--- WORK TASK ---
Please output all the entries word for word, without the pictures.

--- DATA SUPPLIED ---

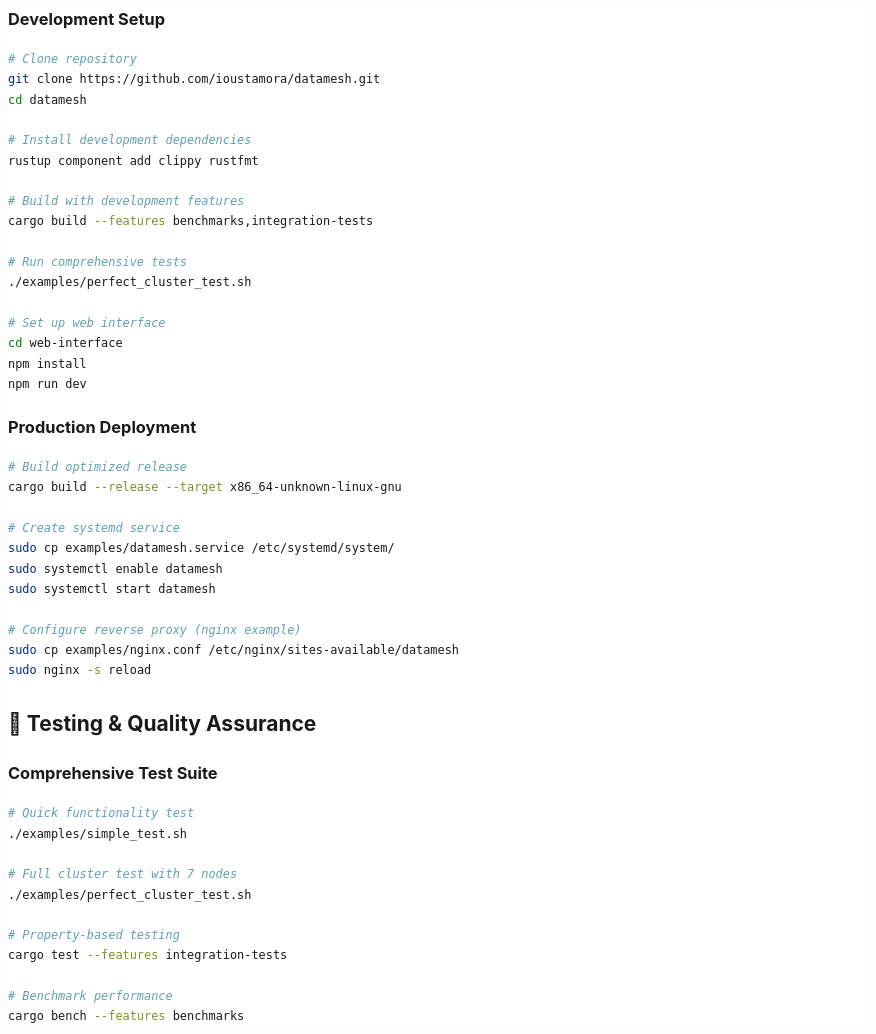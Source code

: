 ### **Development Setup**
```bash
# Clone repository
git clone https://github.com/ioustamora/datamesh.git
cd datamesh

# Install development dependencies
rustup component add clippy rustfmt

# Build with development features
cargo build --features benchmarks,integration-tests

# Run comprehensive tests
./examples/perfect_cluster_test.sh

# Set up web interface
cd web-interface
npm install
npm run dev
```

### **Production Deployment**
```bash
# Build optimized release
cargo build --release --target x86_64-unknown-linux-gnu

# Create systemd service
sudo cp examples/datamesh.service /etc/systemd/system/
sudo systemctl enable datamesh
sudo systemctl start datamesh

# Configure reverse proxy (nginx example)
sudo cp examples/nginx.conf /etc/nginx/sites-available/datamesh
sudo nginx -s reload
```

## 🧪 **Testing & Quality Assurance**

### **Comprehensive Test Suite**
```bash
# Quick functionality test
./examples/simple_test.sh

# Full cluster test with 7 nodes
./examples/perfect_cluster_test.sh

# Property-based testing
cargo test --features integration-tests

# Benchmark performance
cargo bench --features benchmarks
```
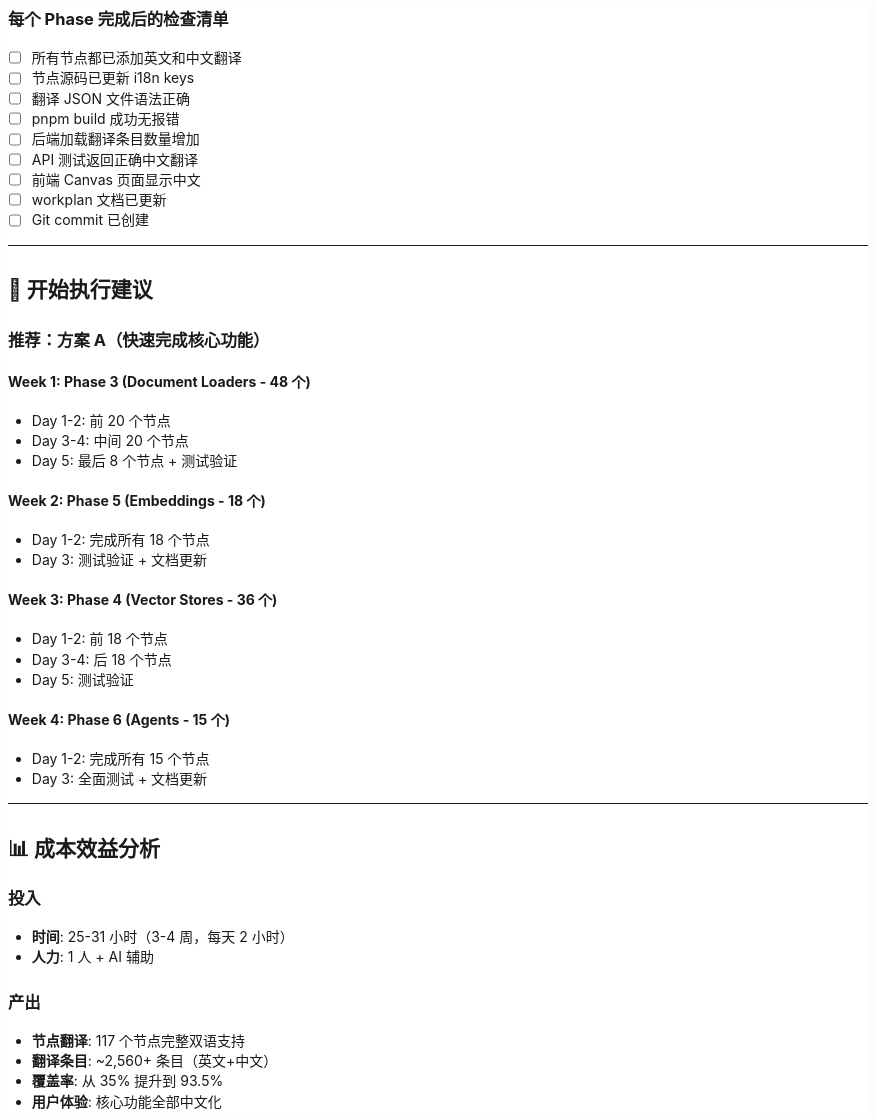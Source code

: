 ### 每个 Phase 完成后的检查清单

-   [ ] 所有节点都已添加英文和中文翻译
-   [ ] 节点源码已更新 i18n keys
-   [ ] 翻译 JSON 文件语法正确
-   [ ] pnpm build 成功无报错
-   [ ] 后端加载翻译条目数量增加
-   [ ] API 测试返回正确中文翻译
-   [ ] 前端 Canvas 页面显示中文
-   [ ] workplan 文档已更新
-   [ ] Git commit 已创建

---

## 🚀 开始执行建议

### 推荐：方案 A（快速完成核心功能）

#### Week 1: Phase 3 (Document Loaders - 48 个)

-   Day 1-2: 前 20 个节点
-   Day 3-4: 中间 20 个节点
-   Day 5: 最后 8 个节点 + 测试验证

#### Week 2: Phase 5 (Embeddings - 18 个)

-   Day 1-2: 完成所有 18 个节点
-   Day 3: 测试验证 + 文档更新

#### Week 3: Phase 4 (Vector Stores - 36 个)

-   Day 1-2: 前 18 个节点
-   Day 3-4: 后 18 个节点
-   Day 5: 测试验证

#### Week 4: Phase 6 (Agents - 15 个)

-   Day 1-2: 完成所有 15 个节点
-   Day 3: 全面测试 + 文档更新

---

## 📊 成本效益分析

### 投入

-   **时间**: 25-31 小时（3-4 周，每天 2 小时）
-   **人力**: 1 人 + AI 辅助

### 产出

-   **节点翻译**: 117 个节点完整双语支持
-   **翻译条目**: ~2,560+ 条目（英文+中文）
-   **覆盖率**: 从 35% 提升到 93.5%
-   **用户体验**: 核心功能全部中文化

--- RESPONSE AREA ---
Source code

: ### **Development Setup**
```bash
# Clone repository
git clone https://github.com/ioustamora/datamesh.git
cd datamesh

# Install development dependencies
rustup component add clippy rustfmt

# Build with development features
cargo build --features benchmarks,integration-tests

# Run comprehensive tests
./examples/perfect_cluster_test.sh

# Set up web interface
cd web-interface
npm install
npm run dev
```

### **Production Deployment**
```bash
# Build optimized release
cargo build --release --target x86_64-unknown-linux-gnu

# Create systemd service
sudo cp examples/datamesh.service /etc/systemd/system/
sudo systemctl enable datamesh
sudo systemctl start datamesh

# Configure reverse proxy (nginx example)
sudo cp examples/nginx.conf /etc/nginx/sites-available/datamesh
sudo nginx -s reload
```

## 🧪 **Testing & Quality Assurance**

### **Comprehensive Test Suite**
```bash
# Quick functionality test
./examples/simple_test.sh

# Full cluster test with 7 nodes
./examples/perfect_cluster_test.sh

# Property-based testing
cargo test --features integration-tests

# Benchmark performance
cargo bench --features benchmarks
```
Source code

: ### 每个 Phase 完成后的检查清单

-   [ ] 所有节点都已添加英文和中文翻译
-   [ ] 节点源码已更新 i18n keys
-   [ ] 翻译 JSON 文件语法正确
-   [ ] pnpm build 成功无报错
-   [ ] 后端加载翻译条目数量增加
-   [ ] API 测试返回正确中文翻译
-   [ ] 前端 Canvas 页面显示中文
-   [ ] workplan 文档已更新
-   [ ] Git commit 已创建

---

## 🚀 开始执行建议

### 推荐：方案 A（快速完成核心功能）

#### Week 1: Phase 3 (Document Loaders - 48 个)

-   Day 1-2: 前 20 个节点
-   Day 3-4: 中间 20 个节点
-   Day 5: 最后 8 个节点 + 测试验证

#### Week 2: Phase 5 (Embeddings - 18 个)

-   Day 1-2: 完成所有 18 个节点
-   Day 3: 测试验证 + 文档更新

#### Week 3: Phase 4 (Vector Stores - 36 个)

-   Day 1-2: 前 18 个节点
-   Day 3-4: 后 18 个节点
-   Day 5: 测试验证

#### Week 4: Phase 6 (Agents - 15 个)

-   Day 1-2: 完成所有 15 个节点
-   Day 3: 全面测试 + 文档更新

---

## 📊 成本效益分析

### 投入

-   **时间**: 25-31 小时（3-4 周，每天 2 小时）
-   **人力**: 1 人 + AI 辅助

### 产出

-   **节点翻译**: 117 个节点完整双语支持
-   **翻译条目**: ~2,560+ 条目（英文+中文）
-   **覆盖率**: 从 35% 提升到 93.5%
-   **用户体验**: 核心功能全部中文化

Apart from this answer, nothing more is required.